---------- Exercise data

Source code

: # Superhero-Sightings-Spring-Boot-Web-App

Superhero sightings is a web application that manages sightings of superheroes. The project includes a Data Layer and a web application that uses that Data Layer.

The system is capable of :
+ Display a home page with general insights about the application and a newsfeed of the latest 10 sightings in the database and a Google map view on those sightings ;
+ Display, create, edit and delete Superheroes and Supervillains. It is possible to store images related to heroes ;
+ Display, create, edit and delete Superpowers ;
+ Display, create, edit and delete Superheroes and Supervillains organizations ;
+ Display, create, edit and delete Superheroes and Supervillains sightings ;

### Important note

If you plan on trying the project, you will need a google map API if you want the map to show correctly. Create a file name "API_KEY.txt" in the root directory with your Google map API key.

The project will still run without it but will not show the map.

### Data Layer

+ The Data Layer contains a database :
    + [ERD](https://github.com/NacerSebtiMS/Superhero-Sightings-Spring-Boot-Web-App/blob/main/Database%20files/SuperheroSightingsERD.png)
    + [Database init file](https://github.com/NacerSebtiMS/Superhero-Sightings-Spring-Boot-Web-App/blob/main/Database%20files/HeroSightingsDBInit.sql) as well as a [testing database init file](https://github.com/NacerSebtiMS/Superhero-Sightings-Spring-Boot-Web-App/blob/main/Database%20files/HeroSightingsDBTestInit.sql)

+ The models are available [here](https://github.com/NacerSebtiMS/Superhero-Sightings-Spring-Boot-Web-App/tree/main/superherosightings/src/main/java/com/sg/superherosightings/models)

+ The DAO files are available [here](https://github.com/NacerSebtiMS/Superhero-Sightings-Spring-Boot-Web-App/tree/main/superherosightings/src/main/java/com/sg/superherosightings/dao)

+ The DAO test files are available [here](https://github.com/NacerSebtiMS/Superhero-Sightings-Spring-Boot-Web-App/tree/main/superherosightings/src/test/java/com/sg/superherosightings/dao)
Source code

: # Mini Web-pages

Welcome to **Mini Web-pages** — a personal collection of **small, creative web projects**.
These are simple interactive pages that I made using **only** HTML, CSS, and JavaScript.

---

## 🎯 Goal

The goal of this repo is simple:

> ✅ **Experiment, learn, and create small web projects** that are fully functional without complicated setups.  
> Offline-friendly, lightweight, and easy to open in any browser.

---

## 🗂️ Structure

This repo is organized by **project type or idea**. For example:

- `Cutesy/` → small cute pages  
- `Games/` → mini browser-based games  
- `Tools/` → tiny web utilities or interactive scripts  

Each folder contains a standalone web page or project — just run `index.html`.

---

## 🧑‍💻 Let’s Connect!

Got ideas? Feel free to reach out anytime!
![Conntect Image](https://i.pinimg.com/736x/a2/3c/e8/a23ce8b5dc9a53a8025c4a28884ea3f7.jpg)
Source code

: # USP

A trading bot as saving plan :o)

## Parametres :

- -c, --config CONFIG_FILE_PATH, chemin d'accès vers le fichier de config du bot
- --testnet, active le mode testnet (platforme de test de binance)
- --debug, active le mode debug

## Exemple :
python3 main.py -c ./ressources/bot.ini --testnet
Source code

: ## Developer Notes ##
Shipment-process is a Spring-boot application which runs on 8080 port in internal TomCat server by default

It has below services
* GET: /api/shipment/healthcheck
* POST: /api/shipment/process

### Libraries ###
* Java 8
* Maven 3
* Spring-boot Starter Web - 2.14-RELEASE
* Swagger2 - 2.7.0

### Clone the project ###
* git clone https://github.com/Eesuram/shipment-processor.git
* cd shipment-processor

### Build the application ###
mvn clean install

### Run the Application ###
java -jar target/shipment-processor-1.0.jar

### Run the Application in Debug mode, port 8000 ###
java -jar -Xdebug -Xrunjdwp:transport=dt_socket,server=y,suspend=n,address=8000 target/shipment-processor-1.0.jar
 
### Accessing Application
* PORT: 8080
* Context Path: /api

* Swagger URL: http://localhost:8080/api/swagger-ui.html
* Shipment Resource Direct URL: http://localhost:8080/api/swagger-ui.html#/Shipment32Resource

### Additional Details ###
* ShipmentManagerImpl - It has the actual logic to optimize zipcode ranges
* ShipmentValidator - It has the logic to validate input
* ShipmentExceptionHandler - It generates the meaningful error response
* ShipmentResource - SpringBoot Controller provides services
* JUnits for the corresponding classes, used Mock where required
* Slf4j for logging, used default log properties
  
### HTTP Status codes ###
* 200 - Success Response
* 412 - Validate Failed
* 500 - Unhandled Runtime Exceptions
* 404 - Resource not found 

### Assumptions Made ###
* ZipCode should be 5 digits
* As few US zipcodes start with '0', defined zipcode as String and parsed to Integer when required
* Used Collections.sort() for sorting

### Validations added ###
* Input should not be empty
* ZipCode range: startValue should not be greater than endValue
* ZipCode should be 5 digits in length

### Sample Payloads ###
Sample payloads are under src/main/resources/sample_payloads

--------------------

■ Exercise instructions: Set all the entries above down again exactly.

■ Answer for the task:
Source code

: # Superhero-Sightings-Spring-Boot-Web-App

Superhero sightings is a web application that manages sightings of superheroes. The project includes a Data Layer and a web application that uses that Data Layer.

The system is capable of :
+ Display a home page with general insights about the application and a newsfeed of the latest 10 sightings in the database and a Google map view on those sightings ;
+ Display, create, edit and delete Superheroes and Supervillains. It is possible to store images related to heroes ;
+ Display, create, edit and delete Superpowers ;
+ Display, create, edit and delete Superheroes and Supervillains organizations ;
+ Display, create, edit and delete Superheroes and Supervillains sightings ;

### Important note

If you plan on trying the project, you will need a google map API if you want the map to show correctly. Create a file name "API_KEY.txt" in the root directory with your Google map API key.

The project will still run without it but will not show the map.

### Data Layer

+ The Data Layer contains a database :
    + [ERD](https://github.com/NacerSebtiMS/Superhero-Sightings-Spring-Boot-Web-App/blob/main/Database%20files/SuperheroSightingsERD.png)
    + [Database init file](https://github.com/NacerSebtiMS/Superhero-Sightings-Spring-Boot-Web-App/blob/main/Database%20files/HeroSightingsDBInit.sql) as well as a [testing database init file](https://github.com/NacerSebtiMS/Superhero-Sightings-Spring-Boot-Web-App/blob/main/Database%20files/HeroSightingsDBTestInit.sql)

+ The models are available [here](https://github.com/NacerSebtiMS/Superhero-Sightings-Spring-Boot-Web-App/tree/main/superherosightings/src/main/java/com/sg/superherosightings/models)

+ The DAO files are available [here](https://github.com/NacerSebtiMS/Superhero-Sightings-Spring-Boot-Web-App/tree/main/superherosightings/src/main/java/com/sg/superherosightings/dao)

+ The DAO test files are available [here](https://github.com/NacerSebtiMS/Superhero-Sightings-Spring-Boot-Web-App/tree/main/superherosightings/src/test/java/com/sg/superherosightings/dao)
Source code

: # Mini Web-pages

Welcome to **Mini Web-pages** — a personal collection of **small, creative web projects**.
These are simple interactive pages that I made using **only** HTML, CSS, and JavaScript.

---

## 🎯 Goal

The goal of this repo is simple:

> ✅ **Experiment, learn, and create small web projects** that are fully functional without complicated setups.  
> Offline-friendly, lightweight, and easy to open in any browser.

---

## 🗂️ Structure

This repo is organized by **project type or idea**. For example:

- `Cutesy/` → small cute pages  
- `Games/` → mini browser-based games  
- `Tools/` → tiny web utilities or interactive scripts  

Each folder contains a standalone web page or project — just run `index.html`.

---

## 🧑‍💻 Let’s Connect!

Got ideas? Feel free to reach out anytime!
![Conntect Image](https://i.pinimg.com/736x/a2/3c/e8/a23ce8b5dc9a53a8025c4a28884ea3f7.jpg)
Source code

: # USP

A trading bot as saving plan :o)

## Parametres :

- -c, --config CONFIG_FILE_PATH, chemin d'accès vers le fichier de config du bot
- --testnet, active le mode testnet (platforme de test de binance)
- --debug, active le mode debug

## Exemple :
python3 main.py -c ./ressources/bot.ini --testnet
Source code

: ## Developer Notes ##
Shipment-process is a Spring-boot application which runs on 8080 port in internal TomCat server by default

It has below services
* GET: /api/shipment/healthcheck
* POST: /api/shipment/process

### Libraries ###
* Java 8
* Maven 3
* Spring-boot Starter Web - 2.14-RELEASE
* Swagger2 - 2.7.0

### Clone the project ###
* git clone https://github.com/Eesuram/shipment-processor.git
* cd shipment-processor

### Build the application ###
mvn clean install

### Run the Application ###
java -jar target/shipment-processor-1.0.jar

### Run the Application in Debug mode, port 8000 ###
java -jar -Xdebug -Xrunjdwp:transport=dt_socket,server=y,suspend=n,address=8000 target/shipment-processor-1.0.jar
 
### Accessing Application
* PORT: 8080
* Context Path: /api

* Swagger URL: http://localhost:8080/api/swagger-ui.html
* Shipment Resource Direct URL: http://localhost:8080/api/swagger-ui.html#/Shipment32Resource

### Additional Details ###
* ShipmentManagerImpl - It has the actual logic to optimize zipcode ranges
* ShipmentValidator - It has the logic to validate input
* ShipmentExceptionHandler - It generates the meaningful error response
* ShipmentResource - SpringBoot Controller provides services
* JUnits for the corresponding classes, used Mock where required
* Slf4j for logging, used default log properties
  
### HTTP Status codes ###
* 200 - Success Response
* 412 - Validate Failed
* 500 - Unhandled Runtime Exceptions
* 404 - Resource not found 

### Assumptions Made ###
* ZipCode should be 5 digits
* As few US zipcodes start with '0', defined zipcode as String and parsed to Integer when required
* Used Collections.sort() for sorting

### Validations added ###
* Input should not be empty
* ZipCode range: startValue should not be greater than endValue
* ZipCode should be 5 digits in length

### Sample Payloads ###
Sample payloads are under src/main/resources/sample_payloads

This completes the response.